Job Manager Lock-Free

Started by
14 comments, last by Zipster 8 years, 9 months ago

In mine at the moment, if i fail to pop a job, I try to decrement a semaphore (which will block if it hasn't been incremented). Every time I push a job, I increment the semaphore.
When the queue becomes empty, yes, it does spin for a while until the semaphore reaches zero, then sleeps until the next push.

There's probably a better way to implement that using events/condition-variables...

This. You can even do it with your own "semaphore like" thingie (I wouldn't know what to call it... event count maybe?) which is basically two integers, each for produce and consume events. You can take the counter modulo an array's size as the index. The advantage being that it's easier to implement than a "typical" lockfree queue and it can work without compare-exchange (on the producer end, in any case).

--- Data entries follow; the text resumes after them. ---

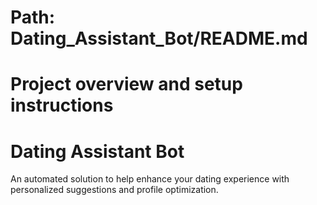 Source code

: # Path: Dating_Assistant_Bot/README.md
# Project overview and setup instructions

# Dating Assistant Bot
An automated solution to help enhance your dating experience with personalized suggestions and profile optimization.
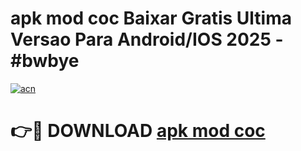 # apk mod coc Baixar Gratis Ultima Versao Para Android/IOS 2025 - #bwbye

[![acn](https://github.com/user-attachments/assets/0f9c940e-d8b0-45ae-aac7-cd30a18b3e1c)](https://app.mediaupload.pro?title=apk_mod_coc&ref=27F)

# 👉🔴 DOWNLOAD [apk mod coc](https://app.mediaupload.pro?title=apk_mod_coc&ref=27F)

On the other hand, I've seen zero difference in practice between all that awesome lockfree stuff and a simple queue with a lock or a semaphore (even abusing a Windows I/O completion port as queue yields surprisingly good results with practically zero implementation work, done that). In retrospective, I would personally never waste the time it takes to implement a lockfree task queue again (it's much harder to get error-free than it looks like at first glance, and it's doubtful whether you really gain anything).

Yes, lockfree stuff matters if you push 250,000 tasks per frame. But well, you don't do that. You do want to partition work, of course, but you also want cache coherency and you want to avoid bus contention or context switches, so you won't push too small work items. Which means you won't push too many.

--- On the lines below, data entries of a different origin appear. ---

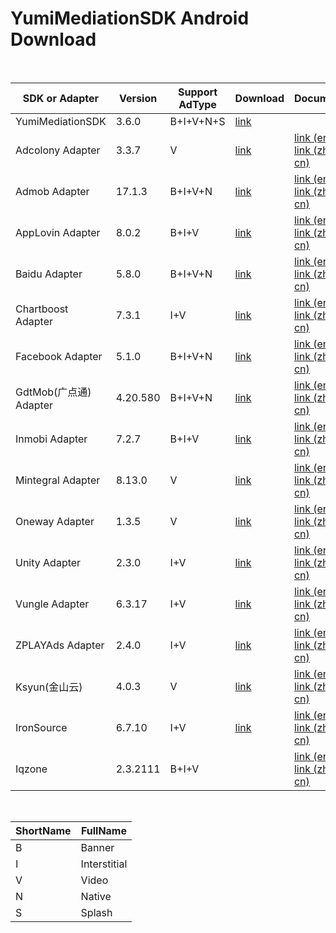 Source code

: # YumiMediationSDK Android Download

</br>

| SDK or Adapter         | Version | Support AdType | Download                                                     | Document                                                     | Note |
| ---------------------- | ------- | -------------- | ------------------------------------------------------------ | ------------------------------------------------------------ | ---- |
| YumiMediationSDK       | 3.6.0   | B+I+V+N+S      | [link](http://adsdk.yumimobi.com/Android/Android_Mediation/3.6.0/YumiMobi_SDK_Android_V3.6.0.zip) |                                                              |      |
| Adcolony Adapter       | 3.3.7   | V              | [link](http://adsdk.yumimobi.com/Android/Android_Adapters/3.6.0/yumi_adapter_adcolony_v3.6.0.jar) | [link (en)](https://github.com/yumimobi/YumiMediationSDKDemo-Android/blob/master/docs/YumiMediationSDK%20-%20Mediation%20List(en)%20.md#adcolony)</br>[link (zh-cn)](https://github.com/yumimobi/YumiMediationSDKDemo-Android/blob/master/docs/YumiMediationSDK%20-%20Mediation%20List(zh-cn)%20.md#adcolony) |      |
| Admob Adapter          | 17.1.3  | B+I+V+N          | [link](http://adsdk.yumimobi.com/Android/Android_Adapters/3.6.0/yumi_adapter_admob_v3.6.0.zip) | [link (en)](https://github.com/yumimobi/YumiMediationSDKDemo-Android/blob/master/docs/YumiMediationSDK%20-%20Mediation%20List(en)%20.md#applovin)</br>[link (zh-cn)](https://github.com/yumimobi/YumiMediationSDKDemo-Android/blob/master/docs/YumiMediationSDK%20-%20Mediation%20List(zh-cn)%20.md#admob) |      |
| AppLovin Adapter       | 8.0.2   | B+I+V            | [link](http://adsdk.yumimobi.com/Android/Android_Adapters/3.6.0/yumi_adapter_applovin_v3.6.0.jar) | [link (en)](https://github.com/yumimobi/YumiMediationSDKDemo-Android/blob/master/docs/YumiMediationSDK%20-%20Mediation%20List(en)%20.md#applovin)</br>[link (zh-cn)](https://github.com/yumimobi/YumiMediationSDKDemo-Android/blob/master/docs/YumiMediationSDK%20-%20Mediation%20List(zh-cn)%20.md#applovin) |      |
| Baidu Adapter          | 5.8.0   | B+I+V+N            | [link](http://adsdk.yumimobi.com/Android/Android_Adapters/3.6.0/yumi_adapter_baidu_v3.6.0.jar) | [link (en)](https://github.com/yumimobi/YumiMediationSDKDemo-Android/blob/master/docs/YumiMediationSDK%20-%20Mediation%20List(en)%20.md#baidu百度)</br>[link (zh-cn)](https://github.com/yumimobi/YumiMediationSDKDemo-Android/blob/master/docs/YumiMediationSDK%20-%20Mediation%20List(zh-cn)%20.md#baidu百度) |      |
| Chartboost Adapter     | 7.3.1   | I+V            | [link](http://adsdk.yumimobi.com/Android/Android_Adapters/3.6.0/yumi_adapter_chartboost_v3.6.0.jar) | [link (en)](https://github.com/yumimobi/YumiMediationSDKDemo-Android/blob/master/docs/YumiMediationSDK%20-%20Mediation%20List(en)%20.md#chartboost)<br>[link (zh-cn)](https://github.com/yumimobi/YumiMediationSDKDemo-Android/blob/master/docs/YumiMediationSDK%20-%20Mediation%20List(zh-cn)%20.md#chartboost) |      |
| Facebook Adapter       | 5.1.0  | B+I+V+N          | [link](http://adsdk.yumimobi.com/Android/Android_Adapters/3.6.0/yumi_adapter_facebook_v3.6.0.zip) | [link (en)](https://github.com/yumimobi/YumiMediationSDKDemo-Android/blob/master/docs/YumiMediationSDK%20-%20Mediation%20List(en)%20.md#facebook)</br>[link (zh-cn)](https://github.com/yumimobi/YumiMediationSDKDemo-Android/blob/master/docs/YumiMediationSDK%20-%20Mediation%20List(zh-cn)%20.md#facebook) |      |
| GdtMob(广点通) Adapter | 4.20.580 | B+I+V+N            | [link](http://adsdk.yumimobi.com/Android/Android_Adapters/3.6.0/yumi_adapter_gdt_v3.6.0.jar) | [link (en)](https://github.com/yumimobi/YumiMediationSDKDemo-Android/blob/master/docs/YumiMediationSDK%20-%20Mediation%20List(en)%20.md#gdtmob广点通)</br>[link (zh-cn)](https://github.com/yumimobi/YumiMediationSDKDemo-Android/blob/master/docs/YumiMediationSDK%20-%20Mediation%20List(zh-cn)%20.md#gdtmob广点通) |      |
| Inmobi Adapter         | 7.2.7   | B+I+V          | [link](http://adsdk.yumimobi.com/Android/Android_Adapters/3.6.0/yumi_adapter_inmobi_v3.6.0.jar) | [link (en)](https://github.com/yumimobi/YumiMediationSDKDemo-Android/blob/master/docs/YumiMediationSDK%20-%20Mediation%20List(en)%20.md#inmobi)</br>[link (zh-cn)](https://github.com/yumimobi/YumiMediationSDKDemo-Android/blob/master/docs/YumiMediationSDK%20-%20Mediation%20List(zh-cn)%20.md#inmobi) |      |
| Mintegral Adapter      | 8.13.0  | V              | [link](http://adsdk.yumimobi.com/Android/Android_Adapters/3.6.0/yumi_adapter_mintegral_v3.6.0.zip) | [link (en)](https://github.com/yumimobi/YumiMediationSDKDemo-Android/blob/master/docs/YumiMediationSDK%20-%20Mediation%20List(en)%20.md#mobvista)</br>[link (zh-cn)](https://github.com/yumimobi/YumiMediationSDKDemo-Android/blob/master/docs/YumiMediationSDK%20-%20Mediation%20List(zh-cn)%20.md#mobvista) |      |
| Oneway Adapter         | 1.3.5   | V              | [link](http://adsdk.yumimobi.com/Android/Android_Adapters/3.6.0/yumi_adapter_oneway_v3.6.0.jar) | [link (en)](https://github.com/yumimobi/YumiMediationSDKDemo-Android/blob/master/docs/YumiMediationSDK%20-%20Mediation%20List(en)%20.md#oneway)</br>[link (zh-cn)](https://github.com/yumimobi/YumiMediationSDKDemo-Android/blob/master/docs/YumiMediationSDK%20-%20Mediation%20List(zh-cn)%20.md#oneway) |      |
| Unity Adapter          | 2.3.0   | I+V            | [link](http://adsdk.yumimobi.com/Android/Android_Adapters/3.6.0/yumi_adapter_unity_v3.6.0.zip) | [link (en)](https://github.com/yumimobi/YumiMediationSDKDemo-Android/blob/master/docs/YumiMediationSDK%20-%20Mediation%20List(en)%20.md#unity)</br>[link (zh-cn)](https://github.com/yumimobi/YumiMediationSDKDemo-Android/blob/master/docs/YumiMediationSDK%20-%20Mediation%20List(zh-cn)%20.md#unity) |      |
| Vungle Adapter         | 6.3.17  | I+V            | [link](http://adsdk.yumimobi.com/Android/Android_Adapters/3.6.0/yumi_adapter_vungle_v3.6.0.zip) | [link (en)](https://github.com/yumimobi/YumiMediationSDKDemo-Android/blob/master/docs/YumiMediationSDK%20-%20Mediation%20List(en)%20.md#vungle)</br>[link (zh-cn)](https://github.com/yumimobi/YumiMediationSDKDemo-Android/blob/master/docs/YumiMediationSDK%20-%20Mediation%20List(zh-cn)%20.md#vungle) |      |
| ZPLAYAds Adapter       | 2.4.0   | I+V            | [link](http://adsdk.yumimobi.com/Android/Android_Adapters/3.6.0/yumi_adapter_playableads_v3.6.0.jar) | [link (en)](https://github.com/yumimobi/YumiMediationSDKDemo-Android/blob/master/docs/YumiMediationSDK%20-%20Mediation%20List(en)%20.md#zplayads)</br>[link (zh-cn)](https://github.com/yumimobi/YumiMediationSDKDemo-Android/blob/master/docs/YumiMediationSDK%20-%20Mediation%20List(zh-cn)%20.md#zplayads) |      |
| Ksyun(金山云)          | 4.0.3   | V              | [link](http://adsdk.yumimobi.com/Android/Android_Adapters/3.6.0/yumi_adapter_ksyun_v3.6.0.zip) | [link (en)](https://github.com/yumimobi/YumiMediationSDKDemo-Android/blob/master/docs/YumiMediationSDK%20-%20Mediation%20List(en)%20.md#Ksyun金山云)</br>[link (zh-cn)](https://github.com/yumimobi/YumiMediationSDKDemo-Android/blob/master/docs/YumiMediationSDK%20-%20Mediation%20List(zh-cn)%20.md#Ksyun金山云) |      |
| IronSource             | 6.7.10  | I+V            | [link](http://adsdk.yumimobi.com/Android/Android_Adapters/3.6.0/yumi_adapter_ironsource_v3.6.0.jar) | [link (en)](https://github.com/yumimobi/YumiMediationSDKDemo-Android/blob/master/docs/YumiMediationSDK%20-%20Mediation%20List(en)%20.md#IronSource)</br>[link (zh-cn)](https://github.com/yumimobi/YumiMediationSDKDemo-Android/blob/master/docs/YumiMediationSDK%20-%20Mediation%20List(zh-cn)%20.md#IronSource) |      |
| Iqzone            | 2.3.2111  | B+I+V            |  | [link (en)](https://github.com/yumimobi/YumiMediationSDKDemo-Android/blob/master/docs/YumiMediationSDK%20-%20Mediation%20List(en)%20.md#Iqzone)</br>[link (zh-cn)](https://github.com/yumimobi/YumiMediationSDKDemo-Android/blob/master/docs/YumiMediationSDK%20-%20Mediation%20List(zh-cn)%20.md#Iqzone) |      |



</br>

| ShortName | FullName     |
| --------- | ------------ |
| B         | Banner       |
| I         | Interstitial |
| V         | Video        |
| N         | Native       |
| S         | Splash       |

If you push 5,000 or so tasks per frame, the measurable gains are exactly zero (at least that's what it looks like to me... please correct me if you have measured something different), and the overhead of a typical fast userspace lock (with kernel backoff) is very much acceptable. The implementation, on the other hand, is soooooooooo much easier and less error prone. Yes, it's not cool, but it works.

Advertisement
I make a queue for each thread except the main one and have the process that breaks up the job send the parts in a rotation through the queues, then perform the last job by itself. This way there is no lock and no wait, and effectively speaking there is no waiting at the end of the job either. As an example, using this method I parallelized Quicksort in such a way that its expected runtime is O(n), and it runs much faster in benchmarking than any code I can get a hold of. It's actually twice as fast as most O(n) sorts because there is no preprocessing phase. For multithreading in general, you only get what you put into it though. The real work is in breaking up the algorithm and arranging the data in such as way that it can be run correctly in separate threads. I have not really used it in my game yet but it's very useful for other applications.

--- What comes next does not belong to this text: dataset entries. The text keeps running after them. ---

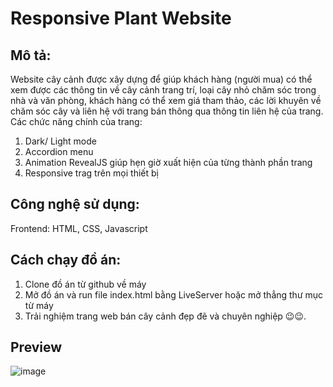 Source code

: # Responsive Plant Website

## Mô tả:

Website cây cảnh được xây dựng để giúp khách hàng (người mua) có thể xem được các thông tin về cây cảnh trang trí, loại cây nhỏ chăm sóc trong nhà và văn phòng, khách
hàng có thể xem giá tham thảo, các lời khuyên về chăm sóc cây và liên hệ với trang bán thông qua thông tin liên hệ của trang. 
Các chức năng chính của trang:
1. Dark/ Light mode
2. Accordion menu
3. Animation RevealJS giúp hẹn giờ xuất hiện của từng thành phần trang
4. Responsive trag trên mọi thiết bị

## Công nghệ sử dụng:

Frontend: HTML, CSS, Javascript

## Cách chạy đồ án:
1. Clone đồ án từ github về máy
2. Mở đồ án và run file index.html bằng LiveServer hoặc mở thẳng thư mục từ máy
3. Trải nghiệm trang web bán cây cảnh đẹp đẽ và chuyên nghiệp 😉😉.

## Preview

![image](https://user-images.githubusercontent.com/71802115/181680250-3a557fdd-40ee-46a3-80bf-da6faa768b23.png)
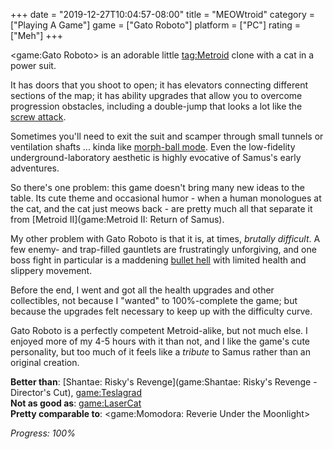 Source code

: +++
date = "2019-12-27T10:04:57-08:00"
title = "MEOWtroid"
category = ["Playing A Game"]
game = ["Gato Roboto"]
platform = ["PC"]
rating = ["Meh"]
+++

<game:Gato Roboto> is an adorable little <tag:Metroid> clone with a cat in a power suit.

It has doors that you shoot to open; it has elevators connecting different sections of the map; it has ability upgrades that allow you to overcome progression obstacles, including a double-jump that looks a lot like the <a href="https://metroid.fandom.com/wiki/Screw_Attack">screw attack</a>.

Sometimes you'll need to exit the suit and scamper through small tunnels or ventilation shafts ... kinda like <a href="https://metroid.fandom.com/wiki/Morph_Ball">morph-ball mode</a>.  Even the low-fidelity underground-laboratory aesthetic is highly evocative of Samus's early adventures.

So there's one problem: this game doesn't bring many new ideas to the table.  Its cute theme and occasional humor - when a human monologues at the cat, and the cat just meows back - are pretty much all that separate it from [Metroid II](game:Metroid II: Return of Samus).

My other problem with Gato Roboto is that it is, at times, <i>brutally difficult</i>.  A few enemy- and trap-filled gauntlets are frustratingly unforgiving, and one boss fight in particular is a maddening <a href="https://tvtropes.org/pmwiki/pmwiki.php/Main/BulletHell">bullet hell</a> with limited health and slippery movement.

Before the end, I went and got all the health upgrades and other collectibles, not because I "wanted" to 100%-complete the game; but because the upgrades felt necessary to keep up with the difficulty curve.

Gato Roboto is a perfectly competent Metroid-alike, but not much else.  I enjoyed more of my 4-5 hours with it than not, and I like the game's cute personality, but too much of it feels like a <i>tribute</i> to Samus rather than an original creation.

<b>Better than</b>: [Shantae: Risky's Revenge](game:Shantae: Risky's Revenge - Director's Cut), <game:Teslagrad>  
<b>Not as good as</b>: <game:LaserCat>  
<b>Pretty comparable to</b>: <game:Momodora: Reverie Under the Moonlight>

<i>Progress: 100%</i>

This is my thread. There are many threads like it, but this one is mine.

you can only work lock free safely on structures that work with plain primitive integers. what are you going to do with that ? you need to push function objects, so unless you work out a complex permanent memory position pooling technique and your lock free structures manipulate indices in that pool only, you have no exit.
read this document:
http://erdani.com/publications/cuj-2004-10.pdf

Once you build a lock-free queue out of 32bit primitives (or smarter: use someone else's), you can push any kind of objects through it.
The document that you linked to uses this fact to push an entire std::map from one thread to all others!


also, without condition variable, lock free also means wait free, and thus you're going to need to embark in some crazy scheme where you need to recycle your job executor thread, into something that can make useful stuff during the moments there is no job; otherwise you need to spin and generate heat for nothing.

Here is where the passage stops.